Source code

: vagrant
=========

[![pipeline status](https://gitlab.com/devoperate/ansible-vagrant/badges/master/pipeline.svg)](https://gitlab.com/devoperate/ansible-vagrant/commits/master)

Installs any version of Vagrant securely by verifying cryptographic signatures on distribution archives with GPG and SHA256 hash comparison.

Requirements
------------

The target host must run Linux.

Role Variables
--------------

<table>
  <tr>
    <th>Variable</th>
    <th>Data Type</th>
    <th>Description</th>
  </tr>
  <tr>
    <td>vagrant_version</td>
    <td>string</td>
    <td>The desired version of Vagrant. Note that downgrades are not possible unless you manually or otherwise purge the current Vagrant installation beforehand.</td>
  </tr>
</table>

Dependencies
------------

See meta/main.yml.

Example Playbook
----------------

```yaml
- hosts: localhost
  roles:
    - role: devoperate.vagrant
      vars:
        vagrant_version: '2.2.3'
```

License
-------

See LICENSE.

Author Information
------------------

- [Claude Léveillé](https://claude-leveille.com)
═══
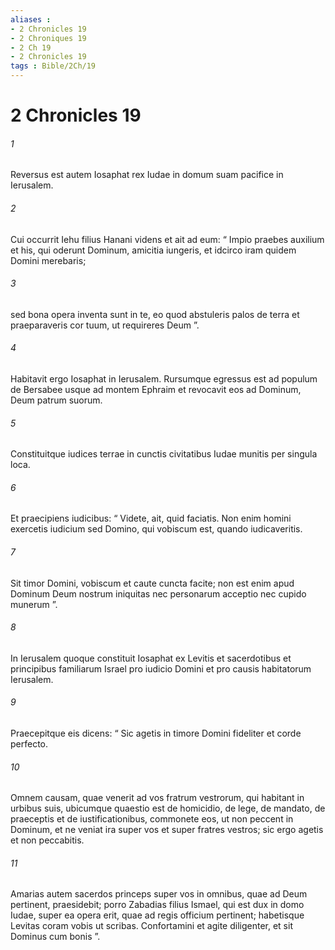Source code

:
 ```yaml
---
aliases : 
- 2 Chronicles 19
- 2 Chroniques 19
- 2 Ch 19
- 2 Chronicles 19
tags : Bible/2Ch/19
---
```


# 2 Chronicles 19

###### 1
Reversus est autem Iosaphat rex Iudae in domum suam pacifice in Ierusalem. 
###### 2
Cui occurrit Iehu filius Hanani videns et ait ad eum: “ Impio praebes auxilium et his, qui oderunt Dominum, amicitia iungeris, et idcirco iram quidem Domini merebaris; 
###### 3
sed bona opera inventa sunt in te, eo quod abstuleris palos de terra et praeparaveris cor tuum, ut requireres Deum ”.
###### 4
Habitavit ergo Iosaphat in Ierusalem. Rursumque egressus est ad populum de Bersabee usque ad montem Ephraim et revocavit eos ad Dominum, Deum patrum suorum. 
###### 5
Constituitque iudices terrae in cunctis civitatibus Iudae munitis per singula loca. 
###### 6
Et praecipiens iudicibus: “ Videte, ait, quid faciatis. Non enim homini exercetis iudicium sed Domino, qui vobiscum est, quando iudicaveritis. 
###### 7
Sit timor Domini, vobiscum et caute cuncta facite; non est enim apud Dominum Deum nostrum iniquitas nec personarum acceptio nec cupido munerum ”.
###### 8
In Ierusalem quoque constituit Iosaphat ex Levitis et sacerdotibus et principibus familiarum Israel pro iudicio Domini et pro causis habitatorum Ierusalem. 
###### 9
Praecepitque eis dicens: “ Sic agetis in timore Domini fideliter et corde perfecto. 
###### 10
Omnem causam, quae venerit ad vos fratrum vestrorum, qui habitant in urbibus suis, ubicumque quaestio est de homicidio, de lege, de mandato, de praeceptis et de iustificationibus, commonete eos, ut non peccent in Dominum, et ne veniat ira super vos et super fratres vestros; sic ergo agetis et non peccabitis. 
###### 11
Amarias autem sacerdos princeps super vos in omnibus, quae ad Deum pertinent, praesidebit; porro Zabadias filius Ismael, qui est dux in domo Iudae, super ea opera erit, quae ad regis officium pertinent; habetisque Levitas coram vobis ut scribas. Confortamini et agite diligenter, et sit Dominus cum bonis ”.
═══
When a line in the records holds the string "https", copy that line.

[![pipeline status](https://gitlab.com/devoperate/ansible-vagrant/badges/master/pipeline.svg)](https://gitlab.com/devoperate/ansible-vagrant/commits/master)
- [Claude Léveillé](https://claude-leveille.com)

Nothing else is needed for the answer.